## What the exercise asks
Go through the data below and return each line where the string "hours" occurs.

Collection entries:
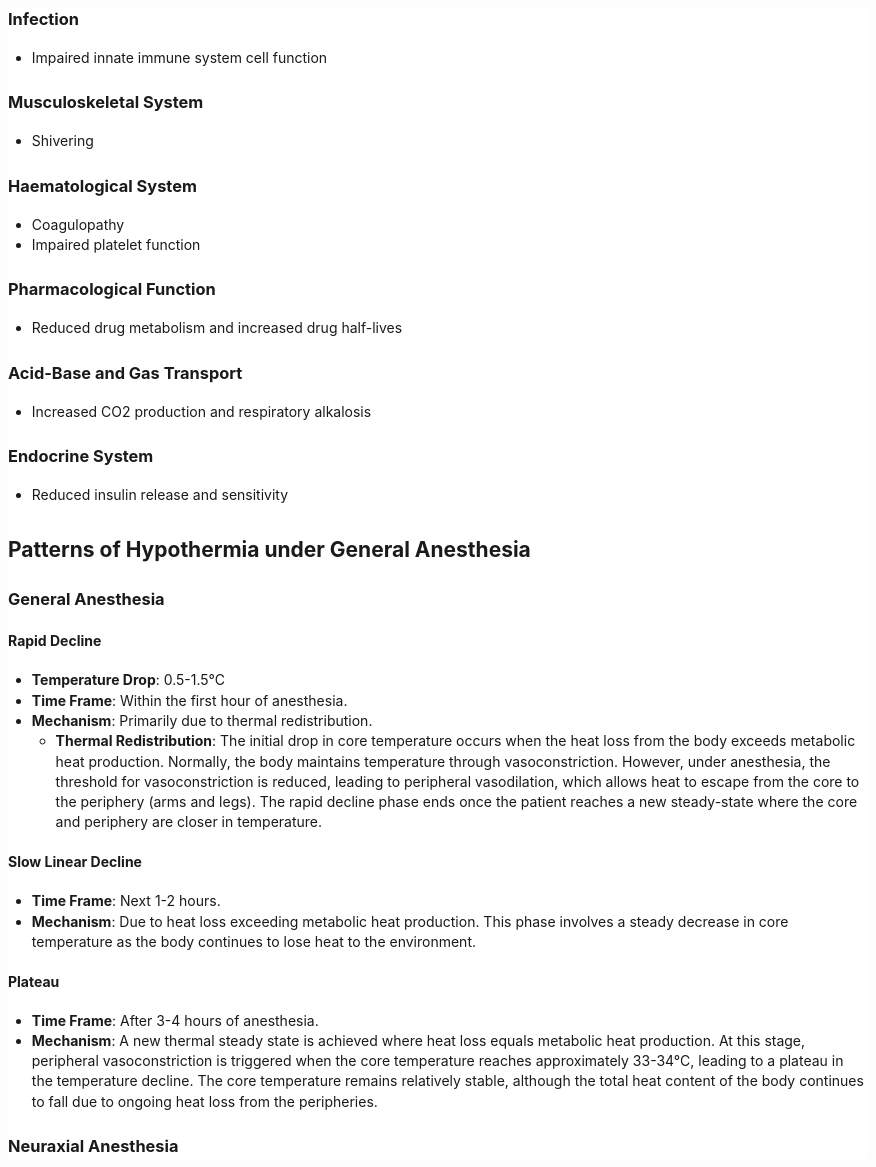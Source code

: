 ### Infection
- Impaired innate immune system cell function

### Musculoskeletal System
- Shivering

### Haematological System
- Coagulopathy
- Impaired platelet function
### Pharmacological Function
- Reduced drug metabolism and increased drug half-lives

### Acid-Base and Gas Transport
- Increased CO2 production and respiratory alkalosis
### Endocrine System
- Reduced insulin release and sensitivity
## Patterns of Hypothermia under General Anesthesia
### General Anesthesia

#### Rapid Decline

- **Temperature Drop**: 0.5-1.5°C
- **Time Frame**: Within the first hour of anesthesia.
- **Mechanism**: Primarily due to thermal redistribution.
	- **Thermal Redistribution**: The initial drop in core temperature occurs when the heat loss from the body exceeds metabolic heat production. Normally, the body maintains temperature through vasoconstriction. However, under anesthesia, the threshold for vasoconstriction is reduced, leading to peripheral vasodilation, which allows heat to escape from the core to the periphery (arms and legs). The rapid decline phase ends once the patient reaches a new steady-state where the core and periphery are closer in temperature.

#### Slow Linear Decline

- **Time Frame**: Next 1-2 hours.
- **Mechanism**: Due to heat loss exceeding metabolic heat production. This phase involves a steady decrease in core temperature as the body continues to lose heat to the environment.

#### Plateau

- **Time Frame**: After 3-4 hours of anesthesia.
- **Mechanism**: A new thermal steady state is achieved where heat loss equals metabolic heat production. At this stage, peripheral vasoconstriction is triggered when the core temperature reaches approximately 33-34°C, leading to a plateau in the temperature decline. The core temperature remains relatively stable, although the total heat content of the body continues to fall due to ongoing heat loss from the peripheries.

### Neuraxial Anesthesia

## Response area
- **Time Frame**: Next 1-2 hours.
- **Time Frame**: After 3-4 hours of anesthesia.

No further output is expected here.